Stampatevele in testa le parole di Matteo Salvini che grida vergogna contro Italia, Europa, Occidente e che urla che “lasciare donne e bambini in mano ai tagliagole islamici, dopo anni di battaglie e sofferenza, non è umano”. E stampatevi pure quelle di Giovanni Toti, presidente della Regione Liguria, secondo cui “ci siano delle guerre per le quali e' giusto sacrificarsi”, e che quella a Kabul, oggi, sia una di queste.
Stampatevele bene in testa e tenetevele buone per domani, quando i Salvini, i Toti, le Meloni ci diranno che per le vittime dei Taliban – che stanno entrando a Kabulcon la complice arrendevolezza degli Usa di Biden e di Trump, ma anche della Russia di Putin e della Cina, e il favore di quel Qatar che andremo a celebrare coi mondiali di calcio il prossimo Natale – non c’è posto da noi.
Perché sì, questa ritirata strategica dalla polveriera afghana dopo vent’anni di combattimenti e migliaia di miliardi di dollari spesi produrrà, come primo effetto, centinaia di migliaia – se non milioni – di profughi. Gli stessi profughi provocati dalla guerra in Iraq e poi in Siria, che l’Europa buona ha prima fatto finta di accogliere con l’Inno alla Gioia e che poi ha abbandonato nei lager turchi pagando fior di miliardi al tiranno Erdogan (copyright di Mario Draghi), affinché ce li tenesse lontani.
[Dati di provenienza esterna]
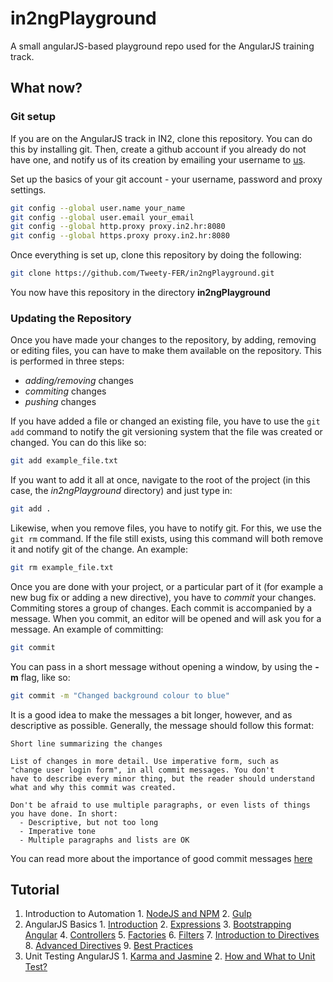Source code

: # in2ngPlayground
A small angularJS-based playground repo used for the AngularJS training track.

## What now?

### Git setup

If you are on the AngularJS track in IN2, clone this repository. You can do this by installing git. Then, create a github account if you already do not have one, and notify us of its creation by emailing your username to [us](luka.skukan@in2.hr).

Set up the basics of your git account - your username, password and proxy settings.

```bash
git config --global user.name your_name
git config --global user.email your_email
git config --global http.proxy proxy.in2.hr:8080
git config --global https.proxy proxy.in2.hr:8080
```

Once everything is set up, clone this repository by doing the following:

```bash
git clone https://github.com/Tweety-FER/in2ngPlayground.git
```

You now have this repository in the directory **in2ngPlayground**

### Updating the Repository

Once you have made your changes to the repository, by adding, removing or editing files, you can have to make them available on the repository. This is performed in three steps:

  - *adding/removing* changes
  - *commiting* changes
  - *pushing* changes

If you have added a file or changed an existing file, you have to use the `git add` command to notify the git versioning system that the file was created or changed. You can do this like so:

```bash
git add example_file.txt
```

If you want to add it all at once, navigate to the root of the project (in this case, the *in2ngPlayground* directory) and just type in:

```bash
git add .
```

Likewise, when you remove files, you have to notify git. For this, we use the `git rm` command. If the file still exists, using this command will both remove it and notify git of the change. An example:

```bash
git rm example_file.txt
```

Once you are done with your project, or a particular part of it (for example a new bug fix or adding a new directive), you have to *commit* your changes. Commiting stores a group of changes. Each commit is accompanied by a message. When you commit, an editor will be opened and will ask you for a message. An example of committing:

```bash
git commit
```

You can pass in a short message without opening a window, by using the **-m** flag, like so:

```bash
git commit -m "Changed background colour to blue"
```

It is a good idea to make the messages a bit longer, however, and as descriptive as possible. Generally, the message should follow this format:

```
Short line summarizing the changes

List of changes in more detail. Use imperative form, such as
"change user login form", in all commit messages. You don't
have to describe every minor thing, but the reader should understand
what and why this commit was created.

Don't be afraid to use multiple paragraphs, or even lists of things
you have done. In short:
  - Descriptive, but not too long
  - Imperative tone
  - Multiple paragraphs and lists are OK
```

You can read more about the importance of good commit messages [here](http://chris.beams.io/posts/git-commit/)

## Tutorial
  1. Introduction to Automation
    1. [NodeJS and NPM](https://github.com/Tweety-FER/in2ngPlayground/blob/master/tutorial/automation/node.md)
    2. [Gulp](https://github.com/Tweety-FER/in2ngPlayground/blob/master/tutorial/automation/gulp.md)
  2. AngularJS Basics
    1. [Introduction](https://github.com/Tweety-FER/in2ngPlayground/blob/master/tutorial/angular/intro.md)
    2. [Expressions](https://github.com/Tweety-FER/in2ngPlayground/blob/master/tutorial/angular/expressions.md)
    3. [Bootstrapping Angular](https://github.com/Tweety-FER/in2ngPlayground/blob/master/tutorial/angular/bootstrapping.md)
    4. [Controllers](https://github.com/Tweety-FER/in2ngPlayground/blob/master/tutorial/angular/controllers.md)
    5. [Factories](https://github.com/Tweety-FER/in2ngPlayground/blob/master/tutorial/angular/factories.md)
    6. [Filters](https://github.com/Tweety-FER/in2ngPlayground/blob/master/tutorial/angular/filters.md)
    7. [Introduction to Directives](https://github.com/Tweety-FER/in2ngPlayground/blob/master/tutorial/angular/directives.md)
    8. [Advanced Directives](https://github.com/Tweety-FER/in2ngPlayground/blob/master/tutorial/angular/advanced-directives.md)
    9. [Best Practices](https://github.com/Tweety-FER/in2ngPlayground/blob/master/tutorial/angular/best-practices.md)
  3. Unit Testing AngularJS
    1. [Karma and Jasmine](https://github.com/Tweety-FER/in2ngPlayground/blob/master/tutorial/testing/karma.md)
    2. [How and What to Unit Test?](https://github.com/Tweety-FER/in2ngPlayground/blob/master/testing/how-and-what.md)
Ricordatevelo oggi, mentre leggete fiumi di retorica sui bambini di Kabul e sulle ragazze dell’università di Herat, e sulla lista delle donne nubili che i Taliban stanno stilando città per città. Quelle stesse donne e quegli stessi uomini di cui oggi ci stiamo riempiendo la bocca per puntare il dito contro i macellai islamisti sono gli stessi che chiameremo delinquenti quando li ritroveremo ammassati in qualche campo profughi a Lesbo o a Lampedusa. Gli stessi che faremo morire di freddo tra le montagne dei Balcani. Gli stessi cui daremo la caccia per mare e per terra, con cani ed elicotteri, perché “non possiamo accoglierli tutti”.
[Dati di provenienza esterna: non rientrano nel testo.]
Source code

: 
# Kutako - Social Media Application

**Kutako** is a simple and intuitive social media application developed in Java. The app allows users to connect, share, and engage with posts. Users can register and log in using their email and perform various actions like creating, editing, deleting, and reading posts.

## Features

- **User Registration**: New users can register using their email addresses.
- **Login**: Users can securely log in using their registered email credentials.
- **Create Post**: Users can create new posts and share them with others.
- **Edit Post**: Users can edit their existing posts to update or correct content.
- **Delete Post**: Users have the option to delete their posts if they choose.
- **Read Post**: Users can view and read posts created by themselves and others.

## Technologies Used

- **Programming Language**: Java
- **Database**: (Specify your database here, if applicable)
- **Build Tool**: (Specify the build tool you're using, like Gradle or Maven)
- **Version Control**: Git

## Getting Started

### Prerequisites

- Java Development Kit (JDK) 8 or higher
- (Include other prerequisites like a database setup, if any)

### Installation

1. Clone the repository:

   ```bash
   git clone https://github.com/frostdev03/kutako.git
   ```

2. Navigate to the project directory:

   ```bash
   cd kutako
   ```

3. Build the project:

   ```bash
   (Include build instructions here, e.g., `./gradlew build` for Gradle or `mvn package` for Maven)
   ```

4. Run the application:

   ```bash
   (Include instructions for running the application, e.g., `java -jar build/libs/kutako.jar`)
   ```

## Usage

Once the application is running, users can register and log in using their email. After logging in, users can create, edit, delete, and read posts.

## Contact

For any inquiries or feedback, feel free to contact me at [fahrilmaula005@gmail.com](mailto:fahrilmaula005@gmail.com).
Ricordatevelo, perché quel che oggi sta succedendo in Afghanistan, succede tutti i giorni in Libia, nel Sahel, nel Tigray etiope, a tutte quelle donne e quegli uomini cui quotidianamente diciamo no, a per i quali nessuno dei coraggiosi che vorrebbero inviare soldati a Kabul si batte il petto, o prova la benché minima vergogna. Ricordatevelo, perché ve lo siete già dimenticato troppe volte.